(Stored entries)
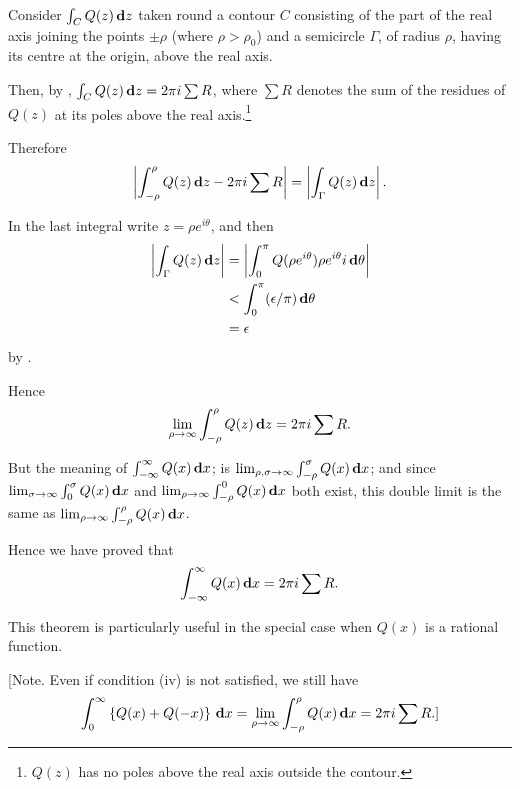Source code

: Consider $\int_{C} Q(z) \, \mathbf{d} z$ taken round a contour $C$
consisting of the part of the real axis joining the points $\pm\rho$
(where $\rho > \rho_{0}$) and a semicircle $\Gamma$, of radius $\rho$,
having its centre at the origin, above the real axis.

Then, by , $\int_{C} Q(z) \, \mathbf{d} z = 2 \pi i
\sum R$, where $\sum R$ denotes the sum of the residues of $Q(z)$ at
its poles above the real axis.\footnote{$Q(z)$ has no poles above the
  real axis outside the contour.}

%
%
Therefore
$$
\left| 
  \int_{-\rho}^{\rho} Q(z) \, \mathbf{d} z
  -
  2 \pi i \sum R
 \right|
=
\left| 
  \int_{\Gamma} Q(z) \, \mathbf{d} z
 \right|.
$$

In the last integral write $z = \rho e^{i\theta}$, and then
\begin{align*}
  \left|  \int_{\Gamma} Q(z) \, \mathbf{d} z   \right|
  &=
  \left| 
    \int_{0}^{\pi} Q(\rho e^{i\theta}) \rho e^{i\theta} i
    \, \mathbf{d}\theta
   \right|
  \\
  &<
  \int_{0}^{\pi} (\epsilon / \pi) \, \mathbf{d} \theta
  \\
  &= \epsilon
\end{align*}
by .

Hence
$$
\lim_{\rho\rightarrow\infty}
\int_{-\rho}^{\rho} Q(z) \, \mathbf{d} z
=
2\pi i \sum R.
$$

But the meaning of $\int_{-\infty}^{\infty} Q(x) \, \mathbf{d} x$;
is $\lim_{\rho,\sigma\rightarrow\infty}\int_{-\rho}^{\sigma} Q(x)
\, \mathbf{d} x$;
and since
$\lim_{\sigma\rightarrow\infty}\int_{0}^{\sigma} Q(x) \, \mathbf{d} x$
and
$\lim_{\rho\rightarrow\infty}\int_{-\rho}^{0} Q(x) \, \mathbf{d} x$
both exist, this double limit is the same as
$\lim_{\rho\rightarrow\infty}\int_{-\rho}^{\rho} Q(x) \, \mathbf{d} x$.

Hence we have proved that
$$
\int_{-\infty}^{\infty} Q(x) \, \mathbf{d} x = 2\pi i \sum R.
$$

This theorem is particularly useful in the special case when $Q(x)$ is a
rational function.

[Note. Even if condition (iv) is not satisfied, we still have
$$
\int_{0}^{\infty}
\left\{ 
  Q(x) + Q(-x)
 \right\} \, \mathbf{d} x
=
\lim_{\rho\rightarrow\infty} \int_{-\rho}^{\rho} Q(x) \, \mathbf{d} x
= 2 \pi i \sum R.]
$$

- **What the exercise asks**:
Give the count of lines in the records that contain "above", and no other text.

- **Exercise result**:
2